But Dodd called the blackout a “dangerous gimmick.”

“It is an irresponsible response and a disservice to people who rely on them for information and who use their services,” Dodd said in a statement. “It is also an abuse of power given the freedoms these companies enjoy in the marketplace today.”

Disagreeing with Wikipedia and Reddit’s position is one thing, but how exactly is the blackout “irresponsible” and “an abuse of power”? The First Amendment covers the protest actions of these websites, just like it protected Dodd’s own congressional lobbying.

From purely a public relations perspective, Dodd’s argument is a train wreck. If the public blames anyone for the blackout protest, it’s groups like the MPAA and the supporters of the SOPA/PIPA legislation in Congress.

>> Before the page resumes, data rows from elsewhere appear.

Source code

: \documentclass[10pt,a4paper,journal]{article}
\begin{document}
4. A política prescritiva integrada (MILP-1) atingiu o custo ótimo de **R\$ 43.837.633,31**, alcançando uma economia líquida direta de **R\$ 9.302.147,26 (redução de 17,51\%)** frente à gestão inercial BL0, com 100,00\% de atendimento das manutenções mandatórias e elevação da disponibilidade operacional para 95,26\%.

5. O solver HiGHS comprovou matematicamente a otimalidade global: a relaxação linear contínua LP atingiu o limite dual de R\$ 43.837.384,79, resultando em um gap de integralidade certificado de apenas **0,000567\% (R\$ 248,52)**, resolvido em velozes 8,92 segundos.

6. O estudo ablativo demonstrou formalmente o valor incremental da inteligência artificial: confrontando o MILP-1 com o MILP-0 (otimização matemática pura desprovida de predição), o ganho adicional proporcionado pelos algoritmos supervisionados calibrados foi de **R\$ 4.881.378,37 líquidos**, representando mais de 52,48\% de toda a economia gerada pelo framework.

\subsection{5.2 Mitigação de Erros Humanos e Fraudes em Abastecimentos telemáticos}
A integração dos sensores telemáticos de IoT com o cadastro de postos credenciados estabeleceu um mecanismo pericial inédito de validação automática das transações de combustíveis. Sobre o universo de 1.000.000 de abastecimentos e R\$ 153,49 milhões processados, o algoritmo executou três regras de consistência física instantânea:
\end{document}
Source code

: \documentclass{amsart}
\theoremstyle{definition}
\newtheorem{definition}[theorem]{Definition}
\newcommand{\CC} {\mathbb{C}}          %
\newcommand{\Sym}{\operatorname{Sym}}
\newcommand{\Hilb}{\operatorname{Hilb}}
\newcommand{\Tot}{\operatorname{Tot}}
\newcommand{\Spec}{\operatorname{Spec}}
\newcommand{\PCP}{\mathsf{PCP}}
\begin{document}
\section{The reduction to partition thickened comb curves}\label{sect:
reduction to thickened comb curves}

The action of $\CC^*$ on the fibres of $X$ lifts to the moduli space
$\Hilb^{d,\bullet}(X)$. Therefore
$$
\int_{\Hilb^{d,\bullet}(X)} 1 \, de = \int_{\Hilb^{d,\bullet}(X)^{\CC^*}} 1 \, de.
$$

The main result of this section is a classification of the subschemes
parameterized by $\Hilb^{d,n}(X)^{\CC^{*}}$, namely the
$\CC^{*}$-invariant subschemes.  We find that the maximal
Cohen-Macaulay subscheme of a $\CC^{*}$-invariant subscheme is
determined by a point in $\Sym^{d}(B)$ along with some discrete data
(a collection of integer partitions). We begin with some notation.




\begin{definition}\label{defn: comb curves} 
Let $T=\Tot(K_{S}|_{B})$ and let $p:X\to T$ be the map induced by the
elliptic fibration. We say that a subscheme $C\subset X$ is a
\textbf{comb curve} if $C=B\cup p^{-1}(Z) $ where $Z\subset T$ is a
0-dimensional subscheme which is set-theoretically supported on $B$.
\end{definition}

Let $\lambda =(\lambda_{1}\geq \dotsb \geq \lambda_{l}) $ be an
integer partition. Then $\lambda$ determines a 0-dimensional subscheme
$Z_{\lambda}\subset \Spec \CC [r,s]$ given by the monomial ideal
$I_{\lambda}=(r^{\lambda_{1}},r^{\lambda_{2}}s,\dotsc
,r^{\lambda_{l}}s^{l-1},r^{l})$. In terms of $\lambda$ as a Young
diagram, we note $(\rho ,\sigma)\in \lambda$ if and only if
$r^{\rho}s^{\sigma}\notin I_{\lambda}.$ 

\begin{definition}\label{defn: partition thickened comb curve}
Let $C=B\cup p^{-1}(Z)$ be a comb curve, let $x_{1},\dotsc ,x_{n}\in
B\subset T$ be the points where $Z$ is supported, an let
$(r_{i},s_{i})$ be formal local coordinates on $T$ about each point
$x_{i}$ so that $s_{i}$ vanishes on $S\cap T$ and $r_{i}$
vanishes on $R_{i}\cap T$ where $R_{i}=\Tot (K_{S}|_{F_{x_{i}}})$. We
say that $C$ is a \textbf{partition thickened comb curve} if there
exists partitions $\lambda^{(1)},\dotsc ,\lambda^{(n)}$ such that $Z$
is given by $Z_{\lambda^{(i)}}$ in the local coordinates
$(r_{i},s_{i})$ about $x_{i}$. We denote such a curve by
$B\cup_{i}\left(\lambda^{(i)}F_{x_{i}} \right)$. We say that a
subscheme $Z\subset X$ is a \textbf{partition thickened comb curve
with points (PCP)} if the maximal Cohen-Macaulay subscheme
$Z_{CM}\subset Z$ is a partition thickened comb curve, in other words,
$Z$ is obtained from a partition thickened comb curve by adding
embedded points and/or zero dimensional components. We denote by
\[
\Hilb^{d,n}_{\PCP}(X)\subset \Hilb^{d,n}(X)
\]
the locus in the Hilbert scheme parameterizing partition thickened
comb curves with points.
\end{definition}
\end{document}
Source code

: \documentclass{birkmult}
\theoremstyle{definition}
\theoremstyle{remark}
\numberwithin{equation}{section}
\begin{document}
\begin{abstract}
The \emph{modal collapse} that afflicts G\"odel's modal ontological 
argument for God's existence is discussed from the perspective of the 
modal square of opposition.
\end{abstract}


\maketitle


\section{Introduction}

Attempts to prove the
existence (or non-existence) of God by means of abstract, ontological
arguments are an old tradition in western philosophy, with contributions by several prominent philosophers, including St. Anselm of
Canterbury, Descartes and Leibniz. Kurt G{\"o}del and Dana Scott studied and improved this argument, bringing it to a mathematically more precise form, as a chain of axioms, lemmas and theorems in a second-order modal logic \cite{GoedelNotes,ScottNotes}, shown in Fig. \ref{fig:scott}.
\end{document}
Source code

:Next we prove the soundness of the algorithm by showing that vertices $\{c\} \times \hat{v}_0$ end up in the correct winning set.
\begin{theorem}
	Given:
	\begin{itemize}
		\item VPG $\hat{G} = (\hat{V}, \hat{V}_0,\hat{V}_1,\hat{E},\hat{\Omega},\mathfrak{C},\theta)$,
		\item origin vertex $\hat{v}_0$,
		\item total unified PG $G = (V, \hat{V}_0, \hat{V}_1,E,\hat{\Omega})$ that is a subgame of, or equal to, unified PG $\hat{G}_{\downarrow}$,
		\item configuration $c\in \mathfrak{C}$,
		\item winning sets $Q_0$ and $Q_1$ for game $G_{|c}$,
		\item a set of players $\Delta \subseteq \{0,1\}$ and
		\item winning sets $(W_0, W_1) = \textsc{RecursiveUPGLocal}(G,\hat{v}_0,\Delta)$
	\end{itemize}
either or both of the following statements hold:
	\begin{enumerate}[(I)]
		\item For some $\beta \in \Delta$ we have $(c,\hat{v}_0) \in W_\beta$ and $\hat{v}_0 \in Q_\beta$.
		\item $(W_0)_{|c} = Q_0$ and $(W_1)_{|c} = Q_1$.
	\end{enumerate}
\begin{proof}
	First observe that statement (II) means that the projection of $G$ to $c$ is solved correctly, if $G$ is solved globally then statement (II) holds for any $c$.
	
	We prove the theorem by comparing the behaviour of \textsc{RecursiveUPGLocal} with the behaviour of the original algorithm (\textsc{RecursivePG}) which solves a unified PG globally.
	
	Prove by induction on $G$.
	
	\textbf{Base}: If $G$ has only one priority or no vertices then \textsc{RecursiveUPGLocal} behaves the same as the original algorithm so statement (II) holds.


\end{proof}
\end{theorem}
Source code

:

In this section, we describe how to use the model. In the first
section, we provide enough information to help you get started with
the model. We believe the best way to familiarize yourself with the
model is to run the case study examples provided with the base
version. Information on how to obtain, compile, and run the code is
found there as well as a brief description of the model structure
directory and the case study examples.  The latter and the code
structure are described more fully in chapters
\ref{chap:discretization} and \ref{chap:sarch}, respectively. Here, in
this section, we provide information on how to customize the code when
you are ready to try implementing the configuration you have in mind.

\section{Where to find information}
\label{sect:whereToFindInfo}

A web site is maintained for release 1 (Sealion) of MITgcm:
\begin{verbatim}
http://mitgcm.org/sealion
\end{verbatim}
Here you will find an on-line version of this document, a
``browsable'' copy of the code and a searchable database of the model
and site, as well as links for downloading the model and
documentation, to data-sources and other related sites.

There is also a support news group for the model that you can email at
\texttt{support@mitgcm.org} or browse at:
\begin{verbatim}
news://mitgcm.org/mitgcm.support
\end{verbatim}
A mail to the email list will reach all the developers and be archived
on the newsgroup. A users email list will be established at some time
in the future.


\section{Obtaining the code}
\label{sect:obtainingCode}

And that’s because Hollywood lost its monopoly on entertainment a long time ago. Google, Wikipedia, Reddit, and other sites have spent years building a level of trust with their users, and they’ve come to surpass celebrities and the movie industry in terms of cultural and political influence. To put things in perspective, imagine if George Lucas came out in strong opposition to the SOPA/PIPA bills. Do you think a ton of people would say to themselves, “Hey, George Lucas doesn’t like this legislation, so maybe it’s a bad idea – I should contact my representative and ask them to oppose it”? Probably not. But when Reddit, Google and TwitPic came out against it – websites that people spend a good percentage of their day-to-day leisure time on – that moved the dial.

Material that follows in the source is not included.